The Jackson Transit System (known as JTRAN) operates fixed-route and an ADA paratransit demand response service throughout the City of Jackson, Mississippi, United States. The base fare is $1.50, $1 for students with school ID; $0.75 for kids 6–14; and $0.50 for seniors at least 60, disabled or Medicare. There is a 3-children limit to kids below 6 who ride for free when accompanied by a fare-paying rider.

History

From October 1, 2015, until December 31, 2018, the services were operated under a contractual arrangement by National Express Transit.
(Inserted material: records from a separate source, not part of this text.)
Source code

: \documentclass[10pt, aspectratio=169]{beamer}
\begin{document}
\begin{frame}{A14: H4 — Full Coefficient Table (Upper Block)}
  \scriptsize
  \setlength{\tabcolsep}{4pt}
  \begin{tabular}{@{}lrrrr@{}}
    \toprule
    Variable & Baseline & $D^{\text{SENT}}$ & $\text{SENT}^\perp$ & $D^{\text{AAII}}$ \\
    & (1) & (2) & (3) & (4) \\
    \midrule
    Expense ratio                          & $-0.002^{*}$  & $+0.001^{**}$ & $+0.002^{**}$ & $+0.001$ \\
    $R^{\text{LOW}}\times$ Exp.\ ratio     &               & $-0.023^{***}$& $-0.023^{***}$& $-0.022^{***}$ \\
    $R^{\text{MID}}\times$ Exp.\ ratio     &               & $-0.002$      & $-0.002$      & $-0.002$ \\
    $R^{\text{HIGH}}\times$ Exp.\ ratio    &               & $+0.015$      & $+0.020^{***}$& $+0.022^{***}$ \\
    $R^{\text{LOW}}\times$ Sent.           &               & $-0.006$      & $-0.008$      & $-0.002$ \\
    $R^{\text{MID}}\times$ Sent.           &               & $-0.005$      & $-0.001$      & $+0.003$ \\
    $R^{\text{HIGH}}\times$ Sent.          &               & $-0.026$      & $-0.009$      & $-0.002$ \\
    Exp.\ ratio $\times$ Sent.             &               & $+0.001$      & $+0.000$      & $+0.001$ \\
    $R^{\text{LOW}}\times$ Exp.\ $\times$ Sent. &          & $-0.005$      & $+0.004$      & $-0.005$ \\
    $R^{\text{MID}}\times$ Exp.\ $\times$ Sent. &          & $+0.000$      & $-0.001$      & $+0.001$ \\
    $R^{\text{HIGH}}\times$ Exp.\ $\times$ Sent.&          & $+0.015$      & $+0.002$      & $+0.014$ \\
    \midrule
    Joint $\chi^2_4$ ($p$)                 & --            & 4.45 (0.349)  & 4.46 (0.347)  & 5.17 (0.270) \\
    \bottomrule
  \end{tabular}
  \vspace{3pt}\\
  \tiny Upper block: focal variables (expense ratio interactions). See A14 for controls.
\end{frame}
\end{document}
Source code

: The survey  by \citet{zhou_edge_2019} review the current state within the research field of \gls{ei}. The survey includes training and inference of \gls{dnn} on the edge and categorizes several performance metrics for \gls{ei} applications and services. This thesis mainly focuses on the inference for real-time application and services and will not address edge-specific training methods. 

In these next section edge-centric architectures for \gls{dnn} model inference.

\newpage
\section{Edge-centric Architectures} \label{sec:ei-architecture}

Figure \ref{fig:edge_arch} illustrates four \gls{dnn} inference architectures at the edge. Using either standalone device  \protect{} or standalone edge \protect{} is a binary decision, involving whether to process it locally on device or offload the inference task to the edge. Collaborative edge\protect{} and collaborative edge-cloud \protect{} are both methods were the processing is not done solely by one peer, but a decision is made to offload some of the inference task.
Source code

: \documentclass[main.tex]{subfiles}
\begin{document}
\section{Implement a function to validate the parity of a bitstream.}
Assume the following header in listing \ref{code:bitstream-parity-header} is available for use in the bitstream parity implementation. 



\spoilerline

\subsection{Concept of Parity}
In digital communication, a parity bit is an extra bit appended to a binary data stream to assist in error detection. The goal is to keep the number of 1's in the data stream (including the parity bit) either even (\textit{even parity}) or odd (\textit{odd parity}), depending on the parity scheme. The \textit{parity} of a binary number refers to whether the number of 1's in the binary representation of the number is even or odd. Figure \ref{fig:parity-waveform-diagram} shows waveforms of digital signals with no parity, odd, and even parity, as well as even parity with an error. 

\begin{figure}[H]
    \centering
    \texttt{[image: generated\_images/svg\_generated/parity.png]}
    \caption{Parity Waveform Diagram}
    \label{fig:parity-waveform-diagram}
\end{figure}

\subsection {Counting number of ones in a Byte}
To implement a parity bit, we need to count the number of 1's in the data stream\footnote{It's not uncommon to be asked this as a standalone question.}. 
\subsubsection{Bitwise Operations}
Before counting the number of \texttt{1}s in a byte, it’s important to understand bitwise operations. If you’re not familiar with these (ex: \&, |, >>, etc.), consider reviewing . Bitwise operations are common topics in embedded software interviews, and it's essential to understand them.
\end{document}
Beginning January 1, 2019, the operator has been Transdev. The service is managed by the city's Transit Services Division in the Office of City Planning, Department of Planning and Development.

Services
JTRAN operates Monday-Friday from 05:45 to approximately 19:45. Route 1 buses come by bus stops every 30 minutes. All other buses come by bus stops once every 60 minutes. Saturday service is available from 06:45 to 19:15 with buses coming by bus stops every 60 minutes. There is no service on Sundays or major holidays at this time.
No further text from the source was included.